= Beginning of Section =

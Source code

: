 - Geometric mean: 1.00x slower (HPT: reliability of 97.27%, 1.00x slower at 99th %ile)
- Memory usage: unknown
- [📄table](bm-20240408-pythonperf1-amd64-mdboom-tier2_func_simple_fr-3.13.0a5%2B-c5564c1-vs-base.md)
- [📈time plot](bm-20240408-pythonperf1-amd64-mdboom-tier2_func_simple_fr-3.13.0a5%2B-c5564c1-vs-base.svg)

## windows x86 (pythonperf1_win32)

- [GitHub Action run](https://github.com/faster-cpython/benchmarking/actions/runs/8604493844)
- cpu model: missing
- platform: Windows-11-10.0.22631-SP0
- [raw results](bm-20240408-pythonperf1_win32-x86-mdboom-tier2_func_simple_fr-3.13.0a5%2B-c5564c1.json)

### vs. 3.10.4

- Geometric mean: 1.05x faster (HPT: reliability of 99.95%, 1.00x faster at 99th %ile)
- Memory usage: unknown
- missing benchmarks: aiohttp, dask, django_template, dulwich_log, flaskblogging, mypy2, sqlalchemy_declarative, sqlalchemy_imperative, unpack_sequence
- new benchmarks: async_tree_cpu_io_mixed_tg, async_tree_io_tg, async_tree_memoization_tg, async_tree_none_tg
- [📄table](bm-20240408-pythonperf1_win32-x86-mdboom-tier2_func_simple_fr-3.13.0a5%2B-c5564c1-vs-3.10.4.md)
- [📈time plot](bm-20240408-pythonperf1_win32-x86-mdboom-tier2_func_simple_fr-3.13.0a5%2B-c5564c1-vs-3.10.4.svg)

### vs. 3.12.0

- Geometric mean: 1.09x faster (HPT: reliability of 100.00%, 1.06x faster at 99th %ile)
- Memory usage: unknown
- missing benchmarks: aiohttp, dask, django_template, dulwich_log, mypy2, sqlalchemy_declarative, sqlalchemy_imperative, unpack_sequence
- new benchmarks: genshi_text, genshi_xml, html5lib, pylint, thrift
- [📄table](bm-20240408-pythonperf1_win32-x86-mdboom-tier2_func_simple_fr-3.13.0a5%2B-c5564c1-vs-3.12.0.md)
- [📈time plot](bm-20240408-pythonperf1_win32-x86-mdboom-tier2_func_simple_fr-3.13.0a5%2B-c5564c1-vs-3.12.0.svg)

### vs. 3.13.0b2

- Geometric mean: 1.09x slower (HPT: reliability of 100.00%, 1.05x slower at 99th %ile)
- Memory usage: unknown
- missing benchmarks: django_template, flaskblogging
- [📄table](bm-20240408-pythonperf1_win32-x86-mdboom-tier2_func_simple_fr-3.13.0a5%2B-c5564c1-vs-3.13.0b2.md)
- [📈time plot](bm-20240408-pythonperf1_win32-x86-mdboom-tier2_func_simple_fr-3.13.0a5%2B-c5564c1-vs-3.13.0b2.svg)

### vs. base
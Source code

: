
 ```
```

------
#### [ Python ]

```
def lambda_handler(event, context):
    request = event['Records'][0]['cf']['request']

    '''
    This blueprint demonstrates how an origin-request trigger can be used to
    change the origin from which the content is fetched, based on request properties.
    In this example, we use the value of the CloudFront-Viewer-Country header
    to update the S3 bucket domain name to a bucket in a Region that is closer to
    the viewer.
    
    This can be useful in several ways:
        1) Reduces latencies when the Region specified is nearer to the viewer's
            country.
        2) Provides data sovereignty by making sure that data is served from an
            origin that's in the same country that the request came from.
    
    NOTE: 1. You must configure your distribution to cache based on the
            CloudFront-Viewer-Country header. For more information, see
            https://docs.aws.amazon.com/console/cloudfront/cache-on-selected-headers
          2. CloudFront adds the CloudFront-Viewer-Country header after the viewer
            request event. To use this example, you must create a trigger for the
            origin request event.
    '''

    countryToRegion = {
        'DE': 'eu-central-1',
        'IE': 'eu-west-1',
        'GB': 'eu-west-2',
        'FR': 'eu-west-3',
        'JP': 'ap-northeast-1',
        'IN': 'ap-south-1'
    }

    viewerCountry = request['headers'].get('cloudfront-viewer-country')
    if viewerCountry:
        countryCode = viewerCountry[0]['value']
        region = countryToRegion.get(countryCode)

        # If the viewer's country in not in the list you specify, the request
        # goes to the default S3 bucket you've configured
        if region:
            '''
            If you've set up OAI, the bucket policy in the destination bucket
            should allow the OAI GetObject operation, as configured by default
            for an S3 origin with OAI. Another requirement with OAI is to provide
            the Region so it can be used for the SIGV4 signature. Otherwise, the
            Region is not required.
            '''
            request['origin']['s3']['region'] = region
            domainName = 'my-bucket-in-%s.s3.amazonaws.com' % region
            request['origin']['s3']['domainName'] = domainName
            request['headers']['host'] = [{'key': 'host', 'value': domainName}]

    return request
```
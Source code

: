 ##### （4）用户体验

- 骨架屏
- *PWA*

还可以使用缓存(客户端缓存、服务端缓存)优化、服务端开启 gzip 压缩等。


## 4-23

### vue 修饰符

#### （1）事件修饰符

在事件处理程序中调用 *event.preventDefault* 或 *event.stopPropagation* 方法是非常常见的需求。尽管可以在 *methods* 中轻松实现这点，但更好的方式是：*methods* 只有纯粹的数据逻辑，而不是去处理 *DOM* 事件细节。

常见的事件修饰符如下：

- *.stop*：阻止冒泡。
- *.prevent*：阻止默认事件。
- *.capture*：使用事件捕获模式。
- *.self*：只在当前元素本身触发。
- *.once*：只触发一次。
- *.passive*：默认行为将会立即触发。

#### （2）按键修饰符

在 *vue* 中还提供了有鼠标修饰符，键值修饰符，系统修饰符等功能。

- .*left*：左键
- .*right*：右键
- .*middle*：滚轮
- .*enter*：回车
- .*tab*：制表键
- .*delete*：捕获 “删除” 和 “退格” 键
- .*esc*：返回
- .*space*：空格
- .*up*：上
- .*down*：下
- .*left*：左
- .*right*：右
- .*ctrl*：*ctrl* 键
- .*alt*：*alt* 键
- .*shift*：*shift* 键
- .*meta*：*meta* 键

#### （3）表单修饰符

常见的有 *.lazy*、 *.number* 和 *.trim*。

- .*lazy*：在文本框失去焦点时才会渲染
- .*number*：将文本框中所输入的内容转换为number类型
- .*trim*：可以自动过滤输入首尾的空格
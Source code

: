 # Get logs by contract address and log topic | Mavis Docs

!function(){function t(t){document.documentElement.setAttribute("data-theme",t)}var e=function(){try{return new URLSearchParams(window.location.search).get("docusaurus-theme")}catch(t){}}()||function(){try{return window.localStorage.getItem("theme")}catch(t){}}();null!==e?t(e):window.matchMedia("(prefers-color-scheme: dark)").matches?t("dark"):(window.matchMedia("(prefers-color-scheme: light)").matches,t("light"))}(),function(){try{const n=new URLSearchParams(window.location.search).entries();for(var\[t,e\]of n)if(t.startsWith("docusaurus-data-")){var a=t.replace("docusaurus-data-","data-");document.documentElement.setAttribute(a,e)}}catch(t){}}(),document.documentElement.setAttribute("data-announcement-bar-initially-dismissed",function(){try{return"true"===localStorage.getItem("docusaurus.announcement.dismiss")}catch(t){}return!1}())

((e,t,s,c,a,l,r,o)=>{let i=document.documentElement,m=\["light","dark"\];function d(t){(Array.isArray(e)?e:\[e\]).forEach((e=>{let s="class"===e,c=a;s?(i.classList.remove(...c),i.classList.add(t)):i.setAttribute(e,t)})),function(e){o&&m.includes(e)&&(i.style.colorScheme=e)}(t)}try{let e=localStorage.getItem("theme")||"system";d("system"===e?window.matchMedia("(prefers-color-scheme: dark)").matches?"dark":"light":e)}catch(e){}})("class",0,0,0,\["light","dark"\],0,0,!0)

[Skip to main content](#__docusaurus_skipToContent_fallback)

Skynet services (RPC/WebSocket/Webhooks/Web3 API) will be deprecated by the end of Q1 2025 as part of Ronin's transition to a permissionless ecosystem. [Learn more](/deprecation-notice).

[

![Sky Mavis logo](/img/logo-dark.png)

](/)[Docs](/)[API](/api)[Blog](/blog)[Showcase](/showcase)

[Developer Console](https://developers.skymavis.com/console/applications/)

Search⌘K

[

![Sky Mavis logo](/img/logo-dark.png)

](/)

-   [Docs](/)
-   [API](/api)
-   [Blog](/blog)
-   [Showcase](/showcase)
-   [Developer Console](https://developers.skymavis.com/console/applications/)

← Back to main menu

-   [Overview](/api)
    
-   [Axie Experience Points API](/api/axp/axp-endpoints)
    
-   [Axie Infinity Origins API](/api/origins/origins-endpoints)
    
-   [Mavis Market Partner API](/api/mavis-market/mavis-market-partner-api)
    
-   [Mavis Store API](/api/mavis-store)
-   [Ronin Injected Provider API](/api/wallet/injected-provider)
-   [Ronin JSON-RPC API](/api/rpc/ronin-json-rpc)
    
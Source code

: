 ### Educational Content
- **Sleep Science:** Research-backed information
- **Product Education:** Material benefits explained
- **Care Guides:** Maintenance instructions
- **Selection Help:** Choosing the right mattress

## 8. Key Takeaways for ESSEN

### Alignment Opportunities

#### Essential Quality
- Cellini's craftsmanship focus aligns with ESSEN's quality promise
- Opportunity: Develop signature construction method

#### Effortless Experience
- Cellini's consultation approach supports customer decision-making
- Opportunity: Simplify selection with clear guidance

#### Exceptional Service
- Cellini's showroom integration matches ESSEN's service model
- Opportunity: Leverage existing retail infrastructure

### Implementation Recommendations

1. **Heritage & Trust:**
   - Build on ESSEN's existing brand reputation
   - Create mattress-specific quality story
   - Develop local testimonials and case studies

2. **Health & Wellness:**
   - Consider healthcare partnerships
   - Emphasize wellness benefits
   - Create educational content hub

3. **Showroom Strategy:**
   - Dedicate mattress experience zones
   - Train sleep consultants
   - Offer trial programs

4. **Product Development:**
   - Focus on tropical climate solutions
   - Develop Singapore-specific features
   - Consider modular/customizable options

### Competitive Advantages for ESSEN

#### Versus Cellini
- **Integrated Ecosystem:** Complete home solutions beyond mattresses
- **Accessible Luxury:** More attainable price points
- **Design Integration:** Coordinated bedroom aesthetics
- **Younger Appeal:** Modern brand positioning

= End of Section =

* **What needs to be done**
The answer should be the first line of the material and every line after it through the line containing "## windows x86 (pythonperf1_win32)", exactly as written, and nothing else.

* **Written solution**
Source code

: - Geometric mean: 1.00x slower (HPT: reliability of 97.27%, 1.00x slower at 99th %ile)
- Memory usage: unknown
- [📄table](bm-20240408-pythonperf1-amd64-mdboom-tier2_func_simple_fr-3.13.0a5%2B-c5564c1-vs-base.md)
- [📈time plot](bm-20240408-pythonperf1-amd64-mdboom-tier2_func_simple_fr-3.13.0a5%2B-c5564c1-vs-base.svg)

## windows x86 (pythonperf1_win32)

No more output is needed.